Ov-personeel voelt zich minder veilig en maakt meer incidenten mee

Openbaar vervoer Bedreigen, mishandelen, spugen, pesten: mensen die in het ov werken, zeiden er vorig jaar vaker mee te maken hebben gehad dan in 2020. Staatssecretaris Heijnen vindt het een „verontrustende ontwikkeling”.

Spoorwegpolitie in Amsterdam.
Spoorwegpolitie in Amsterdam.

Foto Venema Media/ANP

Medewerkers van het openbaar vervoer voelden zich vorig jaar minder veilig en maakten meer incidenten mee dan in 2020. Dat blijkt uit een enquête onder 4.770 van hen, waarvan onderzoeksbureau Crow woensdag de resultaten heeft gepubliceerd. In 2020 kreeg 44 procent van het ov-personeel te maken met een strafbaar incident zoals bedreiging of mishandeling, in 2022 was dat 5 procentpunt meer.

Ook het percentage dat slachtoffer was van niet-strafbare incidenten zoals spugen, lastigvallen en pesten, steeg van 52 naar 58 procent. In 2022 voelde 39 procent van de ov-medewerkers zich veilig, tegenover 53 procent in 2020. Het gemiddelde rapportcijfer voor sociale veiligheid daalde van 6.7 naar 6.1.

Tot aan de coronacrisis was er nog een „positieve trend” van veiligheid in het ov, schrijft demissionair staatssecretaris Vivianne Heijnen (Infrastructuur en Waterstaat, CDA) in een brief aan de Tweede Kamer. Dat die trend nu is omgekeerd, noemt ze „een verontrustende ontwikkeling”.

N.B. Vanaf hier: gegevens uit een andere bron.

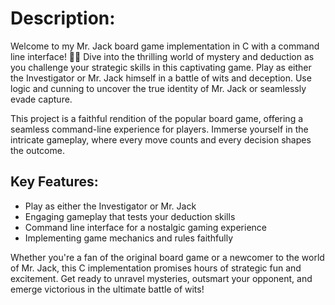 <!DOCTYPE html>
<html lang="en">
<head>
<meta charset="UTF-8">
<meta name="viewport" content="width=device-width, initial-scale=1.0">
<title>Mr. Jack Board Game Implementation in C</title>
</head>
<body>

<h1>Description:</h1>
<p>Welcome to my Mr. Jack board game implementation in C with a command line interface! 🕵️‍♂️ Dive into the thrilling world of mystery and deduction as you challenge your strategic skills in this captivating game. Play as either the Investigator or Mr. Jack himself in a battle of wits and deception. Use logic and cunning to uncover the true identity of Mr. Jack or seamlessly evade capture.</p>

<p>This project is a faithful rendition of the popular board game, offering a seamless command-line experience for players. Immerse yourself in the intricate gameplay, where every move counts and every decision shapes the outcome.</p>

<h2>Key Features:</h2>
<ul>
  <li>Play as either the Investigator or Mr. Jack</li>
  <li>Engaging gameplay that tests your deduction skills</li>
  <li>Command line interface for a nostalgic gaming experience</li>
  <li>Implementing game mechanics and rules faithfully</li>
</ul>

<p>Whether you're a fan of the original board game or a newcomer to the world of Mr. Jack, this C implementation promises hours of strategic fun and excitement. Get ready to unravel mysteries, outsmart your opponent, and emerge victorious in the ultimate battle of wits!</p>

</body>
</html>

Heijnen ziet vier mogelijke verklaringen voor de verslechterde veiligheid. Als eerste noemt ze een „algemene normvervaging en verharding” in de samenleving. Daarnaast reizen mensen vaker zonder kaartje vanwege „een bredere betaalproblematiek” – kaartjes zijn duurder geworden en de portemonnee van veel reizigers kleiner. Daar komt nog een toename van daklozen en verwarde personen in het ov bij, en structurele overlast rondom asielzoekerscentra.